You can find some of my published work at Environmental Politics or Land Use Policy, view my cv, follow me on twitter, or drop me a message: livio.silva@graduateinstitute.ch
During the academic year 2023-4, I'll be visiting LSE's Department of Methodology.
All pictures in the website are from fieldwork in the Atlantic or Amazon Rainforest.
About
Hello! I’m a Ph.D. candidate in Sociology at the Geneva Graduate Institute. My research agenda lies at the intersection of Environmental, Political-historical, and Economic Sociologies. Conceptually, I’m interested in how climate and redistributive policies emerge, gain support, and are contested in global and comparative perspective. Methodologically, I rely on various qualitative, quantitative, and computational methods such as in-depth interviews, surveys, text-as-data, and web-scrapping, among others.
My dissertation and book project, entitled “The Amazon as a Carbon Sink: how transnationalism makes and brakes climate change policy in Rainforest States?”, explores the transnational and domestic origins of state capacity in climate mitigation. My project relies on (i) in-depth interviews with policy and scientific elites, (ii) extensive archival work, and (iii) diverse environmental datasets (budgets, fines, protected-area creation, personnel), to tell the story of how we learned to combat deforestation in the Amazon from 1985 to 2022.

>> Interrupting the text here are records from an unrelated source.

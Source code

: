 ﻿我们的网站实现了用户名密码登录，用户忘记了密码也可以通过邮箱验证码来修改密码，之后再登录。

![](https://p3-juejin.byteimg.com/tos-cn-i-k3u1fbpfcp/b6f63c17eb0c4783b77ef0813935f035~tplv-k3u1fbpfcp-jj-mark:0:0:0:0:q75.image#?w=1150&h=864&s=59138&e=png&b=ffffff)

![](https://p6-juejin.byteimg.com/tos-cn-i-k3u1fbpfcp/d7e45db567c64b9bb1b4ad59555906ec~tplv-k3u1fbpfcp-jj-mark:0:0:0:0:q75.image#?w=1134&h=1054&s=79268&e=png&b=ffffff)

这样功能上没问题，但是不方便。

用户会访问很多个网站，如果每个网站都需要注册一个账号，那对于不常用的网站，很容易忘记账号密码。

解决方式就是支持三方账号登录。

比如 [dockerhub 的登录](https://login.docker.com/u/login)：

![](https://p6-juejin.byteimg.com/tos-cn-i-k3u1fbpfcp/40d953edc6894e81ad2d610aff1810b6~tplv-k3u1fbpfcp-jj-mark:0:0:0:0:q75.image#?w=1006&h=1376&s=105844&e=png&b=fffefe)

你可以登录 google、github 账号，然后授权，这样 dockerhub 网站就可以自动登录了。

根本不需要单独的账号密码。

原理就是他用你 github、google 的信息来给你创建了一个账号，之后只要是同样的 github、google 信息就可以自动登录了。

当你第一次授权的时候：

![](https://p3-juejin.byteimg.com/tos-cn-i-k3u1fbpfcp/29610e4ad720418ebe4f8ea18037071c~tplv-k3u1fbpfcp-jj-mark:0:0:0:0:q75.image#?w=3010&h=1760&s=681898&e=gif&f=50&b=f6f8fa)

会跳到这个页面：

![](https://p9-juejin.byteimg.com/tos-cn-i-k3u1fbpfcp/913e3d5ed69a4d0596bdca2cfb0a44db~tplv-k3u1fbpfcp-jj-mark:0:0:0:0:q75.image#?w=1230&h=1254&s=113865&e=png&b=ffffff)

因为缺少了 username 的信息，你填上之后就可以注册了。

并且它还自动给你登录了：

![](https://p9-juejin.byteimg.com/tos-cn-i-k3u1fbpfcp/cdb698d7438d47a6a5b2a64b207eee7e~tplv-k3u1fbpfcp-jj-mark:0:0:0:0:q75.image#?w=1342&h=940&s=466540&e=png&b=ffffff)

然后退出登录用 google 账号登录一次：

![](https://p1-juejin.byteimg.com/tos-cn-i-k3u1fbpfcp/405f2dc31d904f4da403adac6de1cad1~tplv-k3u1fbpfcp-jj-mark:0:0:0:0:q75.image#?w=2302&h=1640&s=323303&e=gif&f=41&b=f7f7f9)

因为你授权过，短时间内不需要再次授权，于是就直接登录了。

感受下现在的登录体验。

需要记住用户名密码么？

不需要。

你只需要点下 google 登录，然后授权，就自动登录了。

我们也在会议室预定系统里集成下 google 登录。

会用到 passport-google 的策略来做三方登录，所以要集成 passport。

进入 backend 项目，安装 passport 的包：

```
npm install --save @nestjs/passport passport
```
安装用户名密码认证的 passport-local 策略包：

I also work for Prof. Graziella Moraes Silva, in a Swiss National Science Foundation sponsored project entitled "Fear and Trust in Unequal Democracies: Elites and the Politics of Redistribution in the Global South" . In this project, we inquire how elites shape the politics of redistribution through two rounds of an original survey with random samples of CEOs, congresspeople, and high-level civil servants in Brazil and South Africa. The results of this research are being transformed in a book manuscript as well as multiple papers.